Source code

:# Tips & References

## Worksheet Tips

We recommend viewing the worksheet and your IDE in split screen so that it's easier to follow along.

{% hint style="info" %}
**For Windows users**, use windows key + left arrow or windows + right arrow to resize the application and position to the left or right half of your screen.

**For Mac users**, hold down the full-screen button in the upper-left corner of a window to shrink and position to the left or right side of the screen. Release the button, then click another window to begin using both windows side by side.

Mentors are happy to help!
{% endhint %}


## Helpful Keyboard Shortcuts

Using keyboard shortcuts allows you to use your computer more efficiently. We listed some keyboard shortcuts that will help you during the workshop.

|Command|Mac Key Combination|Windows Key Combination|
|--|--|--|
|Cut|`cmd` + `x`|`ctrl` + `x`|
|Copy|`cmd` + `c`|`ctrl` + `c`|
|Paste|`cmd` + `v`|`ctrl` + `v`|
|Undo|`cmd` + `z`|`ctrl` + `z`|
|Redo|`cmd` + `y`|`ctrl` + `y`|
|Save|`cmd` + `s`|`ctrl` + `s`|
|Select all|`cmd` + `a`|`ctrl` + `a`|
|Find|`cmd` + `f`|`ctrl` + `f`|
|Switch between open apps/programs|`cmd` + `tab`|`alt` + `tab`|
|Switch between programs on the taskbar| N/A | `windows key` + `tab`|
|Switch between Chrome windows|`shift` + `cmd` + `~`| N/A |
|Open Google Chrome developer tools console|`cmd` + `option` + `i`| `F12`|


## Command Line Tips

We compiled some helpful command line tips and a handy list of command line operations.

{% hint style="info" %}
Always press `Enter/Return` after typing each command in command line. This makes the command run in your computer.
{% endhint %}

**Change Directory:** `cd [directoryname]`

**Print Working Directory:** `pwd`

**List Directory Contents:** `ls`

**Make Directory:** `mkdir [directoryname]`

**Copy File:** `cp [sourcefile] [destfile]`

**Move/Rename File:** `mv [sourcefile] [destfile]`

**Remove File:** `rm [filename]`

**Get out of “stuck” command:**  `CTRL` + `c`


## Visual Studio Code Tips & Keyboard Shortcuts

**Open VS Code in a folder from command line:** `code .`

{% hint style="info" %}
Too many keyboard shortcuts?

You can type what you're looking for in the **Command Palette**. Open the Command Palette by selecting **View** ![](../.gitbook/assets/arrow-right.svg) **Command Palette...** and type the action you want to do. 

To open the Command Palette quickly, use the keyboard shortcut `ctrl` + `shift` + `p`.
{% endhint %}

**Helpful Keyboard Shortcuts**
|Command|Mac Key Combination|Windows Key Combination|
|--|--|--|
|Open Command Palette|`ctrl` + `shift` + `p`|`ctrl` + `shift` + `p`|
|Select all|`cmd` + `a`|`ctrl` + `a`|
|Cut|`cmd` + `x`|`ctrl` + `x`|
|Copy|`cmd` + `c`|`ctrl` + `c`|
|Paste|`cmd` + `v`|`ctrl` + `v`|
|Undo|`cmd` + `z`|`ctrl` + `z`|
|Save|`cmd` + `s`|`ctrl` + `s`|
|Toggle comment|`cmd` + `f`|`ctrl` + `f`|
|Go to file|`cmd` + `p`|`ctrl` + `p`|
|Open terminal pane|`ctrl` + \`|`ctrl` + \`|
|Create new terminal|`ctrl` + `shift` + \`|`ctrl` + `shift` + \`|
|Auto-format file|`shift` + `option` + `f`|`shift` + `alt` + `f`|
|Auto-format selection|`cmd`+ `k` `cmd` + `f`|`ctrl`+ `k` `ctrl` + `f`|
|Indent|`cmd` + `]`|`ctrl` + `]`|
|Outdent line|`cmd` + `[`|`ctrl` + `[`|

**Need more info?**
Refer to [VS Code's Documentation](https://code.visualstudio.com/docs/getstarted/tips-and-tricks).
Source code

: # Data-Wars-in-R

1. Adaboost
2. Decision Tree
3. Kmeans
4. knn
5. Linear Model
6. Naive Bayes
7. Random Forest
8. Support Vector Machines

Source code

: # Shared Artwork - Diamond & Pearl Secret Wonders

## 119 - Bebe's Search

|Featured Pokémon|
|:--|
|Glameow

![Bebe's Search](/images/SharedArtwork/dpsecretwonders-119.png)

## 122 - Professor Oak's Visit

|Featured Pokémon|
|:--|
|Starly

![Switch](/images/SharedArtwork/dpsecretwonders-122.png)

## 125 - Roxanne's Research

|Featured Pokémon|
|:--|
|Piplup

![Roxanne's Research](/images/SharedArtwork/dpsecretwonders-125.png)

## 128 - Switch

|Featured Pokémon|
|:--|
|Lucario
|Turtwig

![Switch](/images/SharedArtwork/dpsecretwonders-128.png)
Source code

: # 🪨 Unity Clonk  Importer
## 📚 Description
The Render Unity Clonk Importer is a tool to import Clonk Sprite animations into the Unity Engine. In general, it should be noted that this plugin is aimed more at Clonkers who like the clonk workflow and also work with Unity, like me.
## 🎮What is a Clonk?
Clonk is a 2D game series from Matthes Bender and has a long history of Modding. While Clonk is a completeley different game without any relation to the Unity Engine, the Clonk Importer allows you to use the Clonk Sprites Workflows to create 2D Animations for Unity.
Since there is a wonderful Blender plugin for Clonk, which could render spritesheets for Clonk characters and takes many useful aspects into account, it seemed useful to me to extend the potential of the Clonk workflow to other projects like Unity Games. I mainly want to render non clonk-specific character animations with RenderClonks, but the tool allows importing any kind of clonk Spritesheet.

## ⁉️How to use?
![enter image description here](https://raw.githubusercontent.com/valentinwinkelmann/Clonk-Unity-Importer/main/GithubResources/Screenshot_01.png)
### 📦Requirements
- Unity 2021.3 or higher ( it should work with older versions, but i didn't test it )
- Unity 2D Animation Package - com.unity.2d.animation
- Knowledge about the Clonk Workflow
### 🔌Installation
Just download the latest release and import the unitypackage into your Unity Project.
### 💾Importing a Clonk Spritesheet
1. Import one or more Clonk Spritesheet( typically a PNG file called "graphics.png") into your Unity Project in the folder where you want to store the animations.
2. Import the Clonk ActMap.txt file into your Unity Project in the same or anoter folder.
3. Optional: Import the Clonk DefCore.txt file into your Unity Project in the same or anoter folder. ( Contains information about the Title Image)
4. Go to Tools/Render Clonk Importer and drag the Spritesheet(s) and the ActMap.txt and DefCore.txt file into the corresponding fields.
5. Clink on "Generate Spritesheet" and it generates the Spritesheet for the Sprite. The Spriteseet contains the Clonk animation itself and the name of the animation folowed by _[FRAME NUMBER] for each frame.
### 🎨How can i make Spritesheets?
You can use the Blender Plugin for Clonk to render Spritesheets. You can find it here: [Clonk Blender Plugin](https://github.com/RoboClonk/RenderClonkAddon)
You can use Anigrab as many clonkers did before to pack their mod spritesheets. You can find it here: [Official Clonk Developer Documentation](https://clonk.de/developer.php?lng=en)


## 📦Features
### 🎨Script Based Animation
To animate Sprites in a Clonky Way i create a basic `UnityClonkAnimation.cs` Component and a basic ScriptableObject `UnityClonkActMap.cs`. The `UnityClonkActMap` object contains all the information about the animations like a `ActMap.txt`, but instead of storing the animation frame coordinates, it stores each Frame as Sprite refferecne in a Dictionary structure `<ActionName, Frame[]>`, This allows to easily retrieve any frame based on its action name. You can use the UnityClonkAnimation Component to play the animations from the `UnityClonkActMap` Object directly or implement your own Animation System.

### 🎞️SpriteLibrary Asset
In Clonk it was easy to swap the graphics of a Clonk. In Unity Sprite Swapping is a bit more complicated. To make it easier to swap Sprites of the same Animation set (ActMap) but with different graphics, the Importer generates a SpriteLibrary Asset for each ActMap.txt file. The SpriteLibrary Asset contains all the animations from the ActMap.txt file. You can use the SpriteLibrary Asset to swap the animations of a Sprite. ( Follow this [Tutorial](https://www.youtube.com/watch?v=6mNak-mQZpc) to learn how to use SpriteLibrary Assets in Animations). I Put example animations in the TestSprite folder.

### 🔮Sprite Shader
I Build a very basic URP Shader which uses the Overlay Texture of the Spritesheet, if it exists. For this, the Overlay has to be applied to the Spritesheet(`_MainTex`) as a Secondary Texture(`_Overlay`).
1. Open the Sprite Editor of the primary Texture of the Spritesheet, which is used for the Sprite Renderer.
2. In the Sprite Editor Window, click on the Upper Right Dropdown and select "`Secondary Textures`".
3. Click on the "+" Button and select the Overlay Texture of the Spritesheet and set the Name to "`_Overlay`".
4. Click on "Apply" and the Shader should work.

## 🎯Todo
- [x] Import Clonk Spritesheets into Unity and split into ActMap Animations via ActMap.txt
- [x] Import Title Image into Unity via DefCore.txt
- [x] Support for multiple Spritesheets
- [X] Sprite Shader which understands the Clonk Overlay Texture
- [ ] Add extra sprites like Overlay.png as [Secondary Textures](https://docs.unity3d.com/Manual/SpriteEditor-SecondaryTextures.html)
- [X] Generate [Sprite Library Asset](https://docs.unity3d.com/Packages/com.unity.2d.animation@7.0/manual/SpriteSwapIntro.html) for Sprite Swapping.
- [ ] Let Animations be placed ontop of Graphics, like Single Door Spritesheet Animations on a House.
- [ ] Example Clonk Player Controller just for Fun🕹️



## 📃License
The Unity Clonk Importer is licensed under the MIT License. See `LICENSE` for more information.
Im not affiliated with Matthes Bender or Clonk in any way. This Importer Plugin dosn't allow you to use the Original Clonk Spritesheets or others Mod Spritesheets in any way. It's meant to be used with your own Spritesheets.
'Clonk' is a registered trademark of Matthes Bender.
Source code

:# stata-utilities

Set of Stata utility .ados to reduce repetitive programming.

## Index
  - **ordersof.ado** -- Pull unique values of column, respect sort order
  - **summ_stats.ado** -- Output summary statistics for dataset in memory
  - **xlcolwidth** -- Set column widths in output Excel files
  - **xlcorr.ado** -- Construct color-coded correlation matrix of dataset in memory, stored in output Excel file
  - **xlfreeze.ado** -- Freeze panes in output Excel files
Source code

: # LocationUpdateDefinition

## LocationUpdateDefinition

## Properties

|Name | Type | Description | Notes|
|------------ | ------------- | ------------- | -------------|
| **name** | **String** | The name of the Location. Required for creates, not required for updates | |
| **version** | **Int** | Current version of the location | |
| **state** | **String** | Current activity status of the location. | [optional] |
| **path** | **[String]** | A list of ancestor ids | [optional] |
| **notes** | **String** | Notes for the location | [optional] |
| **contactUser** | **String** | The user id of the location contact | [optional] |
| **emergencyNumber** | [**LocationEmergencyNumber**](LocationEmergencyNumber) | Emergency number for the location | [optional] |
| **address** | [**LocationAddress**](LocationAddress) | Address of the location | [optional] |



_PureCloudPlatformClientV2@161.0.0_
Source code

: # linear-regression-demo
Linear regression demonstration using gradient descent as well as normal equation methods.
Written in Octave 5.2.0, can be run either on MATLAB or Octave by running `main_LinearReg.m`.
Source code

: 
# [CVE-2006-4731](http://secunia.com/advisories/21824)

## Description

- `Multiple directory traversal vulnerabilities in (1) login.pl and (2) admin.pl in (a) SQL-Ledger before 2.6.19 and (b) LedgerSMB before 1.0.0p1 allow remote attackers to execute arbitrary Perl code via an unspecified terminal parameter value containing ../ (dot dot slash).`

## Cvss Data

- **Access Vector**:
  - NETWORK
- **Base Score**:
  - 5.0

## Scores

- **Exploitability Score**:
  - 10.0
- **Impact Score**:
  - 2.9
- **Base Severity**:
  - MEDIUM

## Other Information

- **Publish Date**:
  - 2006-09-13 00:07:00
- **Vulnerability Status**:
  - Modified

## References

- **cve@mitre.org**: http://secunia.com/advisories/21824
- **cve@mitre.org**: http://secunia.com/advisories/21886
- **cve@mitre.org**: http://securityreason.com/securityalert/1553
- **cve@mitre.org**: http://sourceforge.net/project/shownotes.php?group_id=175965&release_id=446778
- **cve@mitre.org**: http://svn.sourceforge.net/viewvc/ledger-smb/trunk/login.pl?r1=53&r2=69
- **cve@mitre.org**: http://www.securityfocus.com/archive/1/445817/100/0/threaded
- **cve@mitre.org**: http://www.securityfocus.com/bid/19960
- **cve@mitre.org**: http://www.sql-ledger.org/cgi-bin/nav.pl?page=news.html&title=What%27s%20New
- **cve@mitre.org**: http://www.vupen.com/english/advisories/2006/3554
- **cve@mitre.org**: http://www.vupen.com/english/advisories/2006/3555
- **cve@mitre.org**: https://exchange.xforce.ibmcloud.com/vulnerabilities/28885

::::::

[TASK GOAL] Please tally every line of the material above that has the string "Excel", and write only the total.

[SOLUTION BELOW] 3